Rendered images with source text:
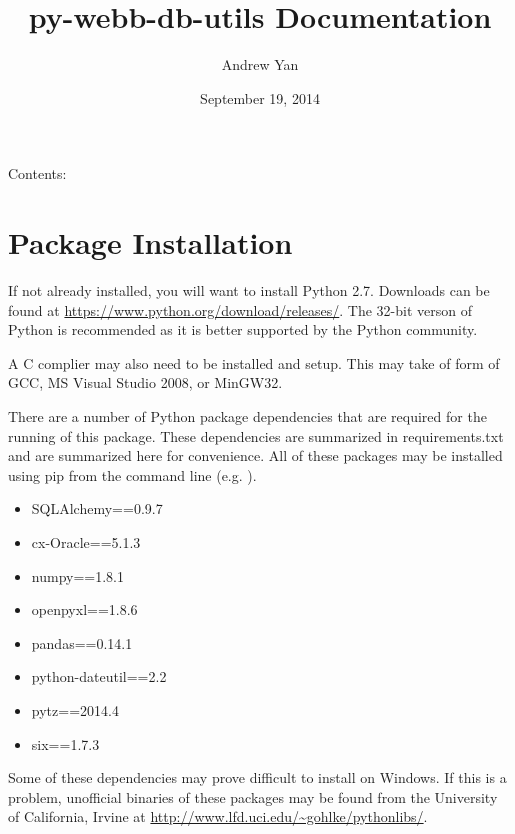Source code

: \documentclass[letterpaper,10pt,english]{sphinxmanual}
\title{py-webb-db-utils Documentation}
\date{September 19, 2014}
\author{Andrew Yan}
\begin{document}
\maketitle
\tableofcontents
{}\label{webb_utils_doc::doc}


Contents:


\chapter{Package Installation}
\label{installation::doc}\label{installation:welcome-to-py-webb-db-utils-s-documentation}\label{installation:package-installation}
If not already installed, you will want to install Python 2.7. Downloads can be found
at \href{https://www.python.org/download/releases/}{https://www.python.org/download/releases/}. The 32-bit verson of Python is recommended
as it is better supported by the Python community.

A C complier may also need to be installed and setup. This may take of form of GCC,
MS Visual Studio 2008, or MinGW32.

There are a number of Python package dependencies that are required for the running
of this package. These dependencies are summarized in requirements.txt and are summarized
here for convenience. All of these packages may be installed using pip from the command line
(e.g. ).
\begin{itemize}
\item {} 
SQLAlchemy==0.9.7

\item {} 
cx-Oracle==5.1.3

\item {} 
numpy==1.8.1

\item {} 
openpyxl==1.8.6

\item {} 
pandas==0.14.1

\item {} 
python-dateutil==2.2

\item {} 
pytz==2014.4

\item {} 
six==1.7.3

\end{itemize}

Some of these dependencies may prove difficult to install on Windows. If this is a problem, unofficial
binaries of these packages may be found from the University of California, Irvine at
\href{http://www.lfd.uci.edu/~gohlke/pythonlibs/}{http://www.lfd.uci.edu/\textasciitilde{}gohlke/pythonlibs/}.
\end{document}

Task objective:
Return all records exactly; no pictures.

Task answer:
Source code

: \documentclass[letterpaper,10pt,english]{sphinxmanual}
\title{py-webb-db-utils Documentation}
\date{September 19, 2014}
\author{Andrew Yan}
\begin{document}
\maketitle
\tableofcontents
{}\label{webb_utils_doc::doc}


Contents:


\chapter{Package Installation}
\label{installation::doc}\label{installation:welcome-to-py-webb-db-utils-s-documentation}\label{installation:package-installation}
If not already installed, you will want to install Python 2.7. Downloads can be found
at \href{https://www.python.org/download/releases/}{https://www.python.org/download/releases/}. The 32-bit verson of Python is recommended
as it is better supported by the Python community.

A C complier may also need to be installed and setup. This may take of form of GCC,
MS Visual Studio 2008, or MinGW32.

There are a number of Python package dependencies that are required for the running
of this package. These dependencies are summarized in requirements.txt and are summarized
here for convenience. All of these packages may be installed using pip from the command line
(e.g. ).
\begin{itemize}
\item {} 
SQLAlchemy==0.9.7

\item {} 
cx-Oracle==5.1.3

\item {} 
numpy==1.8.1

\item {} 
openpyxl==1.8.6

\item {} 
pandas==0.14.1

\item {} 
python-dateutil==2.2

\item {} 
pytz==2014.4

\item {} 
six==1.7.3

\end{itemize}

Some of these dependencies may prove difficult to install on Windows. If this is a problem, unofficial
binaries of these packages may be found from the University of California, Irvine at
\href{http://www.lfd.uci.edu/~gohlke/pythonlibs/}{http://www.lfd.uci.edu/\textasciitilde{}gohlke/pythonlibs/}.
\end{document}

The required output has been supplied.